Renato Gomes Nery (*)
A decisão do STF em reintegrar os magistrados mato-grossenses aposentados compulsoriamente pelo CNJ tem causado surpresas e perplexidades, já que as aposentadorias se deram em fevereiro/2010, tendo sido as liminares negadas logo em seguida e foram reapreciados meses depois e concedidas, sem que tenha conhecimento de qualquer fato novo que fizesse o ilustre Relator mudar de opinião. Tratou-se de mudar apenas a tese da não concessão para a uma outra que deu sustentáculo a que ela fosse deferida.
A última tese que deu respaldo a liminar está fundada na supressão de instância, pois se entendeu que o CNJ não poderia conhecer diretamente da Reclamação, uma vez que o processo teria que esgotar a instância administrativa no TJMT. Cabe, entretanto, uma ressalva em sentido contrário. É que o TJMT não tem competência para julgar desembargadores e o envolvimento destes no mesmo fato que era comum a juízes, ao menos em tese, desloca a instância de processamento e julgamento para outro órgão de jurisdição superior.
Além do mais, das decisões de instâncias administrativas não existem recursos, a não ser para o mesmo órgão. E o CNJ não é instância recursal, pode ser no máximo provocado para o controle administrativo de decisões administrativas.
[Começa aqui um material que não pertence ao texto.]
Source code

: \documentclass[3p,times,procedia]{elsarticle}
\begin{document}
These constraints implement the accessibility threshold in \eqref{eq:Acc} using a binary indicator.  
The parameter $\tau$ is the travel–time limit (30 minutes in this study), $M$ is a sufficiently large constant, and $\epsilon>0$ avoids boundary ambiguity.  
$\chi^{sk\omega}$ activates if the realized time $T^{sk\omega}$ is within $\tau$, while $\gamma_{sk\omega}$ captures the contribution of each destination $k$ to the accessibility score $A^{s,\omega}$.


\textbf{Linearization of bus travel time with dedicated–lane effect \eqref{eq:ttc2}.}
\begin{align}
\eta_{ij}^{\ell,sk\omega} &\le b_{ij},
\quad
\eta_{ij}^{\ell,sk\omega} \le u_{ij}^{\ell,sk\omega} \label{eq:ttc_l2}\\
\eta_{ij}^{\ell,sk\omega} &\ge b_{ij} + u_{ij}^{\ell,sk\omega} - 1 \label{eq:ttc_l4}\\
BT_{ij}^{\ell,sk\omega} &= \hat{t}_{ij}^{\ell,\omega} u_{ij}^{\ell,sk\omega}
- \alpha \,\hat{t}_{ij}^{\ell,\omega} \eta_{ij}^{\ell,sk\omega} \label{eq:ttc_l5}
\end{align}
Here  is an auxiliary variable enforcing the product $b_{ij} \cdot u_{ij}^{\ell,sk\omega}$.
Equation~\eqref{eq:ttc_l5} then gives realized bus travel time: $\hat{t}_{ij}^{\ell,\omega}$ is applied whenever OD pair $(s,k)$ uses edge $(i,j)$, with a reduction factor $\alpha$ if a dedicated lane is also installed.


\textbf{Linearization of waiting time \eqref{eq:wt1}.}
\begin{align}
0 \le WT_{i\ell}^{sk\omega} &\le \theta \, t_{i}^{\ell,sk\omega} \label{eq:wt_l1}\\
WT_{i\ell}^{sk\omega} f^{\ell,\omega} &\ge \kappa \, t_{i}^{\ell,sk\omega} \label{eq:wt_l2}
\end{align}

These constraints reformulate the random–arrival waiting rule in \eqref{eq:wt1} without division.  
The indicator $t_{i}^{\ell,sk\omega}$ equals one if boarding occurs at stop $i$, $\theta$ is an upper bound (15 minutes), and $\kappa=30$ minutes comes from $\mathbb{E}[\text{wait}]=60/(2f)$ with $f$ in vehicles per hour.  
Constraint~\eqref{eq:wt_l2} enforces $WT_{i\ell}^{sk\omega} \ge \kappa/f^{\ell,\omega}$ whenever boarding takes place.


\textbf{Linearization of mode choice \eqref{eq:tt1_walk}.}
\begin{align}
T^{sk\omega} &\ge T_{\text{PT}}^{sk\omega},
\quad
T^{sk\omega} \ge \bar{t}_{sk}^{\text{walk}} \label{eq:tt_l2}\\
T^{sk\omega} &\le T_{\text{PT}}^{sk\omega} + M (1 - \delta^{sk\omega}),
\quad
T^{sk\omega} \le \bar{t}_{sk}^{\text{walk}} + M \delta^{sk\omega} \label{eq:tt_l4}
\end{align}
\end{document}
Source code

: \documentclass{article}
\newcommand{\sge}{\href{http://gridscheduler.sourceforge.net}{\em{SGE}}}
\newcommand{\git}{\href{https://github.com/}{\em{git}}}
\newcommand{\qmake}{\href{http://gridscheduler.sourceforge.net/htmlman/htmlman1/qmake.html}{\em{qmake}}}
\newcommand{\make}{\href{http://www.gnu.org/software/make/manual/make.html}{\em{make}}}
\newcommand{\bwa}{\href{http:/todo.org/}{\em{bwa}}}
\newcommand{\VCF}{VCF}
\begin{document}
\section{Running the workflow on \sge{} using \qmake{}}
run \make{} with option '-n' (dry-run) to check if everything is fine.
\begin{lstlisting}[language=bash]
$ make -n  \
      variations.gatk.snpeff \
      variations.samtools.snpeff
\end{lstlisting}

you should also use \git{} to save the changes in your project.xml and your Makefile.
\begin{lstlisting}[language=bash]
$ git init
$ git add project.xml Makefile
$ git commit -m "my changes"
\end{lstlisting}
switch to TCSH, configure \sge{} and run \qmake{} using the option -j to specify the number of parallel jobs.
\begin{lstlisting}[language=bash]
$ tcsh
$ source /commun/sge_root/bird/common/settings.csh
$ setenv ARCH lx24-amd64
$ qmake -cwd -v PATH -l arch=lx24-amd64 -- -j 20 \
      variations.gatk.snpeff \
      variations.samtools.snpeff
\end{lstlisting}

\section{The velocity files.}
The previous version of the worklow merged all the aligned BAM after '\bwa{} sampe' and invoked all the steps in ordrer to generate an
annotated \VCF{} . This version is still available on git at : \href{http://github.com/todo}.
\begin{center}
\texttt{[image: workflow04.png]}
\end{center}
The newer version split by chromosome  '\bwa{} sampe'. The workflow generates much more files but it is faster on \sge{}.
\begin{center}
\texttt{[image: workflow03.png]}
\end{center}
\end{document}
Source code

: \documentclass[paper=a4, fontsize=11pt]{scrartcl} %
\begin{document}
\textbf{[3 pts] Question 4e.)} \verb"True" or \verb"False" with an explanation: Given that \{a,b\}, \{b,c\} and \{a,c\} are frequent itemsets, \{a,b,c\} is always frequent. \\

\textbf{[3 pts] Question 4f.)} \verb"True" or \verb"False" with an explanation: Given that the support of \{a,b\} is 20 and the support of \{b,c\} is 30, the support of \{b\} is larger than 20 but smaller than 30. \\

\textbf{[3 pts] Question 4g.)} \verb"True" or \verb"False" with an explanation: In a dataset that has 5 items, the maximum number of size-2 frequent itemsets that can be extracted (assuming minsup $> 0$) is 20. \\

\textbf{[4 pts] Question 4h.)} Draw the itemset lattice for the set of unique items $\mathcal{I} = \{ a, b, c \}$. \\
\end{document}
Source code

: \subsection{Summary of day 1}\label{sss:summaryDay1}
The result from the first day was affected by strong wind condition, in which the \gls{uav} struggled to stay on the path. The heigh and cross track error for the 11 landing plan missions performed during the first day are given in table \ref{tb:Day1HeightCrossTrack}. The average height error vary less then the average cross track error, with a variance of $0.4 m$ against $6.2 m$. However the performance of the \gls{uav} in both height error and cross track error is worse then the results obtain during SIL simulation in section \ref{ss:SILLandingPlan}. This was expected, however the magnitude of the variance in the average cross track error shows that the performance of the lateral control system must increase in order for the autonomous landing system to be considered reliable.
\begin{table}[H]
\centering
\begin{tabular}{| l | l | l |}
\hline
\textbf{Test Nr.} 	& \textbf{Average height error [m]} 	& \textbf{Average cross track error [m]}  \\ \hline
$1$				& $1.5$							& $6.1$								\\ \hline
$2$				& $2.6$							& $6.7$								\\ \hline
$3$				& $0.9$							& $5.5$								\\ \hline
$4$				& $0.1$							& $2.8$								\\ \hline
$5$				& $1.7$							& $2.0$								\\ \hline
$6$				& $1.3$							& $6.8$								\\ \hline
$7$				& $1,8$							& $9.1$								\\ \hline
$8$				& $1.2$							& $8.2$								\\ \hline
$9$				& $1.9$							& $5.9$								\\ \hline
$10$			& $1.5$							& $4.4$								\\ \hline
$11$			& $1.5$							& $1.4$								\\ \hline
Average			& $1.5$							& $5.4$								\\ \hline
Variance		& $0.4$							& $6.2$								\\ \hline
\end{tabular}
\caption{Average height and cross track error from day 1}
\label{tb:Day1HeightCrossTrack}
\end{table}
Portanto, não vinga tese da supressão de instâncias administrativas, já que elas não existem. Elas somente se verificam nas instâncias para a Justiça Comum ou Especializada. E a competência originária e concorrente do CNJ está plasmada no inciso III, § 4º do artigo 103-B da Constituição Federal que outorga ao CNJ a competência para receber e conhecer das reclamações contra membros e órgãos do Poder Judiciário, o que convalida a sua competência constitucional concorrente com outros órgãos do Poder Judiciário. Parece temerário que nestas circunstâncias possa-se conceder uma liminar anteriormente negada. Até por que para a concessão de liminar em mandado de segurança é preciso que haja fundamento relevante e do ato impugnado puder resultar na ineficácia da medida, caso seja finalmente deferida.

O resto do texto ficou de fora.